§ Your goal
Print each entry below precisely as it reads.
======== Listed records ========
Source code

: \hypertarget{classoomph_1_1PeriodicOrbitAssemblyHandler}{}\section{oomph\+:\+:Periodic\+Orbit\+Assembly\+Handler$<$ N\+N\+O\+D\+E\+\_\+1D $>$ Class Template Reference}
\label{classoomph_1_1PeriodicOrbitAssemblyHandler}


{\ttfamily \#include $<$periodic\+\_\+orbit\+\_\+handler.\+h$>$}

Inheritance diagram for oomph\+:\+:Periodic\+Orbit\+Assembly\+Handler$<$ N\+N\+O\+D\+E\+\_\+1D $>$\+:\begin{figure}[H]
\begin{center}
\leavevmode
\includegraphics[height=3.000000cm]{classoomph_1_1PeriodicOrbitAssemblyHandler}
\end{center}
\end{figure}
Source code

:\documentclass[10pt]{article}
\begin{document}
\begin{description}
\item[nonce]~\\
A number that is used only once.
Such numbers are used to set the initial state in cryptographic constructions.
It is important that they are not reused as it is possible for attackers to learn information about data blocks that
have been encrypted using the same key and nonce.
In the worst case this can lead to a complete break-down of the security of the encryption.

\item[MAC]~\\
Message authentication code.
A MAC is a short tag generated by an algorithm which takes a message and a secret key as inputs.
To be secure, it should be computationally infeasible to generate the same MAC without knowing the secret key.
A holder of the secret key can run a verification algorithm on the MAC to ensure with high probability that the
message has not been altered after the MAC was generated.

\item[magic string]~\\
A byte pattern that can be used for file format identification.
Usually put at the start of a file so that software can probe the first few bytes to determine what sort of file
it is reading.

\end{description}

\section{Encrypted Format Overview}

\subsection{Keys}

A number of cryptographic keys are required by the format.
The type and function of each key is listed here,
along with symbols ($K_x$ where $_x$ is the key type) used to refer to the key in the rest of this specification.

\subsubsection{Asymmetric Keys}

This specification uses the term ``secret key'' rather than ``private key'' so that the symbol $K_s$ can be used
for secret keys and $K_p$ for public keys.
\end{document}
========
§ Exercise solution
Source code

: \hypertarget{classoomph_1_1PeriodicOrbitAssemblyHandler}{}\section{oomph\+:\+:Periodic\+Orbit\+Assembly\+Handler$<$ N\+N\+O\+D\+E\+\_\+1D $>$ Class Template Reference}
\label{classoomph_1_1PeriodicOrbitAssemblyHandler}


{\ttfamily \#include $<$periodic\+\_\+orbit\+\_\+handler.\+h$>$}

Inheritance diagram for oomph\+:\+:Periodic\+Orbit\+Assembly\+Handler$<$ N\+N\+O\+D\+E\+\_\+1D $>$\+:\begin{figure}[H]
\begin{center}
\leavevmode
\includegraphics[height=3.000000cm]{classoomph_1_1PeriodicOrbitAssemblyHandler}
\end{center}
\end{figure}
Source code

:\documentclass[10pt]{article}
\begin{document}
\begin{description}
\item[nonce]~\\
A number that is used only once.
Such numbers are used to set the initial state in cryptographic constructions.
It is important that they are not reused as it is possible for attackers to learn information about data blocks that
have been encrypted using the same key and nonce.
In the worst case this can lead to a complete break-down of the security of the encryption.

\item[MAC]~\\
Message authentication code.
A MAC is a short tag generated by an algorithm which takes a message and a secret key as inputs.
To be secure, it should be computationally infeasible to generate the same MAC without knowing the secret key.
A holder of the secret key can run a verification algorithm on the MAC to ensure with high probability that the
message has not been altered after the MAC was generated.

\item[magic string]~\\
A byte pattern that can be used for file format identification.
Usually put at the start of a file so that software can probe the first few bytes to determine what sort of file
it is reading.

\end{description}

\section{Encrypted Format Overview}

\subsection{Keys}

A number of cryptographic keys are required by the format.
The type and function of each key is listed here,
along with symbols ($K_x$ where $_x$ is the key type) used to refer to the key in the rest of this specification.

\subsubsection{Asymmetric Keys}

This specification uses the term ``secret key'' rather than ``private key'' so that the symbol $K_s$ can be used
for secret keys and $K_p$ for public keys.
\end{document}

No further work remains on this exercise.